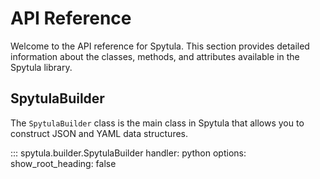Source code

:# API Reference

Welcome to the API reference for Spytula. This section provides detailed information about the classes, methods, and attributes available in the Spytula library.

## SpytulaBuilder

The `SpytulaBuilder` class is the main class in Spytula that allows you to construct JSON and YAML data structures.

::: spytula.builder.SpytulaBuilder
    handler: python
    options:
      show_root_heading: false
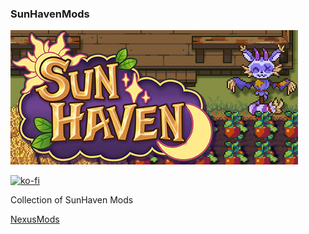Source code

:### SunHavenMods

![Game Logo](header.jpg)<br>

[![ko-fi](https://ko-fi.com/img/githubbutton_sm.svg)](https://ko-fi.com/F2F2DI3WA)<br>

Collection of SunHaven Mods

[NexusMods](https://www.nexusmods.com/sunhaven/users/4404677?tab=user+files&BH=1)
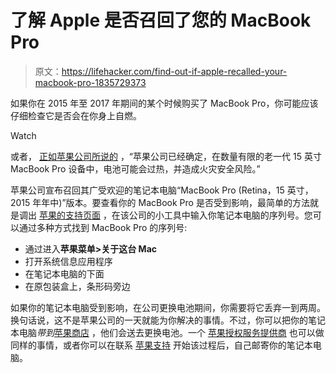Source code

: # 了解 Apple 是否召回了您的 MacBook Pro

> 原文：<https://lifehacker.com/find-out-if-apple-recalled-your-macbook-pro-1835729373>

如果你在 2015 年至 2017 年期间的某个时候购买了 MacBook Pro，你可能应该仔细检查它是否会在你身上自燃。

Watch

或者， [正如苹果公司所说的](https://support.apple.com/15-inch-macbook-pro-battery-recall) ，“苹果公司已经确定，在数量有限的老一代 15 英寸 MacBook Pro 设备中，电池可能会过热，并造成火灾安全风险。”

苹果公司宣布召回其广受欢迎的笔记本电脑“MacBook Pro (Retina，15 英寸，2015 年年中)”版本。要查看你的 MacBook Pro 是否受到影响，最简单的方法就是调出 [苹果的支持页面](https://support.apple.com/15-inch-macbook-pro-battery-recall) ，在该公司的小工具中输入你笔记本电脑的序列号。您可以通过多种方式找到 MacBook Pro 的序列号:

*   通过进入**苹果菜单>关于这台 Mac**
*   打开系统信息应用程序
*   在笔记本电脑的下面
*   在原包装盒上，条形码旁边

如果你的笔记本电脑受到影响，在公司更换电池期间，你需要将它丢弃一到两周。换句话说，这不是苹果公司的一天就能为你解决的事情。不过，你可以把你的笔记本电脑*带到*[苹果商店](https://getsupport.apple.com/?caller=erep&PFC=PFC1002&category_id=SC0999&symptom_id=99916&solution=CIN) ，他们会送去更换电池。一个 [苹果授权服务提供商](https://getsupport.apple.com/?caller=erep&PFC=PFC1002&category_id=SC0999&symptom_id=99916&solution=CIN) 也可以做同样的事情，或者你可以在联系 [苹果支持](https://getsupport.apple.com/?caller=erep&PFC=PFC1002&category_id=SC0999&symptom_id=99916) 开始该过程后，自己邮寄你的笔记本电脑。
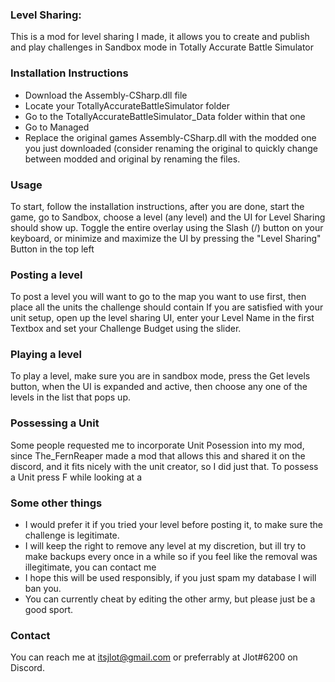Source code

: ### Level Sharing:
This is a mod for level sharing I made, it allows you to create and publish and play challenges in Sandbox mode in Totally Accurate Battle Simulator
### Installation Instructions
* Download the Assembly-CSharp.dll file
* Locate your TotallyAccurateBattleSimulator folder
* Go to the TotallyAccurateBattleSimulator_Data folder within that one
* Go to Managed
* Replace the original games Assembly-CSharp.dll with the modded one you just downloaded (consider renaming the original to quickly change between modded and original by renaming the files.
### Usage
To start, follow the installation instructions, after you are done, start the game, go to Sandbox, choose a level (any level) and the UI for Level Sharing should show up. Toggle the entire overlay using the Slash (/) button on your keyboard, or minimize and maximize the UI by pressing the "Level Sharing" Button in the top left

### Posting a level
To post a level you will want to go to the map you want to use first, then place all the units the challenge should contain
If you are satisfied with your unit setup, open up the level sharing UI, enter your Level Name in the first Textbox and set your Challenge Budget using the slider.

### Playing a level
To play a level, make sure you are in sandbox mode, press the Get levels button, when the UI is expanded and active, then choose any one of the levels in the list that pops up.

### Possessing a Unit

Some people requested me to incorporate Unit Posession into my mod, since The_FernReaper made a mod that allows this and shared it on the discord, and it fits nicely with the unit creator, so I did just that.
To possess a Unit press F while looking at a 

### Some other things
* I would prefer it if you tried your level before posting it, to make sure the challenge is legitimate.
* I will keep the right to remove any level at my discretion, but ill try to make backups every once in a while so if you feel like the removal was illegitimate, you can contact me
* I hope this will be used responsibly, if you just spam my database I will ban you.
* You can currently cheat by editing the other army, but please just be a good sport.
### Contact
You can reach me at itsjlot@gmail.com or preferrably at Jlot#6200 on Discord.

- What you will do
All lines in the records above with "made" need to be found and copied.

- Expected answer
This is a mod for level sharing I made, it allows you to create and publish and play challenges in Sandbox mode in Totally Accurate Battle Simulator
Some people requested me to incorporate Unit Posession into my mod, since The_FernReaper made a mod that allows this and shared it on the discord, and it fits nicely with the unit creator, so I did just that.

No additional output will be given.